DESCRIPTION OF THE TASK: Only the pictures are to be left out; return the rest of the data exactly as it stands.

Records contained in a dataset:
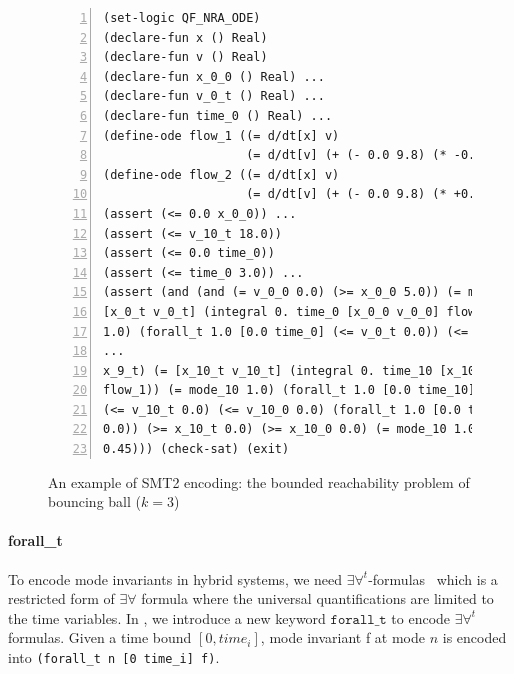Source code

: \begin{figure}
  \centering
  \begin{Verbatim}[fontfamily=courier, frame=single, framesep=1mm,
  numbers=left, fontsize=\scriptsize]
(set-logic QF_NRA_ODE)
(declare-fun x () Real)
(declare-fun v () Real)
(declare-fun x_0_0 () Real) ...
(declare-fun v_0_t () Real) ...
(declare-fun time_0 () Real) ...
(define-ode flow_1 ((= d/dt[x] v)
                    (= d/dt[v] (+ (- 0.0 9.8) (* -0.45 (^ v 2.0))))))
(define-ode flow_2 ((= d/dt[x] v)
                    (= d/dt[v] (+ (- 0.0 9.8) (* +0.45 (^ v 2.0))))))
(assert (<= 0.0 x_0_0)) ...
(assert (<= v_10_t 18.0))
(assert (<= 0.0 time_0))
(assert (<= time_0 3.0)) ...
(assert (and (and (= v_0_0 0.0) (>= x_0_0 5.0)) (= mode_0 1.0) (=
[x_0_t v_0_t] (integral 0. time_0 [x_0_0 v_0_0] flow_1)) (= mode_0
1.0) (forall_t 1.0 [0.0 time_0] (<= v_0_t 0.0)) (<= v_0_t 0.0) (<=
...
x_9_t) (= [x_10_t v_10_t] (integral 0. time_10 [x_10_0 v_10_0]
flow_1)) (= mode_10 1.0) (forall_t 1.0 [0.0 time_10] (<= v_10_t 0.0))
(<= v_10_t 0.0) (<= v_10_0 0.0) (forall_t 1.0 [0.0 time_10] (>= x_10_t
0.0)) (>= x_10_t 0.0) (>= x_10_0 0.0) (= mode_10 1.0) (>= x_10_t
0.45))) (check-sat) (exit)
\end{Verbatim}
\caption{An example of SMT2 encoding: the bounded reachability problem
  of bouncing ball ($k = 3$) }
  \label{fig:bouncing-ball-smt2}
\end{figure}

\paragraph{forall\_t} To encode mode invariants in hybrid systems, we
need $\exists\forall^t$-formulas~\cite{DBLP:conf/fmcad/GaoKC13} which
is a restricted form of $\exists\forall$ formula where the universal
quantifications are limited to the time variables. In \drh{}, we
introduce a new keyword $\texttt{forall\_t}$ to encode
$\exists\forall^t$ formulas. Given a time bound $[0, time_i]$, mode
invariant f at mode $n$ is encoded into \texttt{(forall\_t n [0
  time\_i] f)}.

ANSWER SPACE:
Source code

: \begin{figure}
  \centering
  \begin{Verbatim}[fontfamily=courier, frame=single, framesep=1mm,
  numbers=left, fontsize=\scriptsize]
(set-logic QF_NRA_ODE)
(declare-fun x () Real)
(declare-fun v () Real)
(declare-fun x_0_0 () Real) ...
(declare-fun v_0_t () Real) ...
(declare-fun time_0 () Real) ...
(define-ode flow_1 ((= d/dt[x] v)
                    (= d/dt[v] (+ (- 0.0 9.8) (* -0.45 (^ v 2.0))))))
(define-ode flow_2 ((= d/dt[x] v)
                    (= d/dt[v] (+ (- 0.0 9.8) (* +0.45 (^ v 2.0))))))
(assert (<= 0.0 x_0_0)) ...
(assert (<= v_10_t 18.0))
(assert (<= 0.0 time_0))
(assert (<= time_0 3.0)) ...
(assert (and (and (= v_0_0 0.0) (>= x_0_0 5.0)) (= mode_0 1.0) (=
[x_0_t v_0_t] (integral 0. time_0 [x_0_0 v_0_0] flow_1)) (= mode_0
1.0) (forall_t 1.0 [0.0 time_0] (<= v_0_t 0.0)) (<= v_0_t 0.0) (<=
...
x_9_t) (= [x_10_t v_10_t] (integral 0. time_10 [x_10_0 v_10_0]
flow_1)) (= mode_10 1.0) (forall_t 1.0 [0.0 time_10] (<= v_10_t 0.0))
(<= v_10_t 0.0) (<= v_10_0 0.0) (forall_t 1.0 [0.0 time_10] (>= x_10_t
0.0)) (>= x_10_t 0.0) (>= x_10_0 0.0) (= mode_10 1.0) (>= x_10_t
0.45))) (check-sat) (exit)
\end{Verbatim}
\caption{An example of SMT2 encoding: the bounded reachability problem
  of bouncing ball ($k = 3$) }
  \label{fig:bouncing-ball-smt2}
\end{figure}

\paragraph{forall\_t} To encode mode invariants in hybrid systems, we
need $\exists\forall^t$-formulas~\cite{DBLP:conf/fmcad/GaoKC13} which
is a restricted form of $\exists\forall$ formula where the universal
quantifications are limited to the time variables. In \drh{}, we
introduce a new keyword $\texttt{forall\_t}$ to encode
$\exists\forall^t$ formulas. Given a time bound $[0, time_i]$, mode
invariant f at mode $n$ is encoded into \texttt{(forall\_t n [0
  time\_i] f)}.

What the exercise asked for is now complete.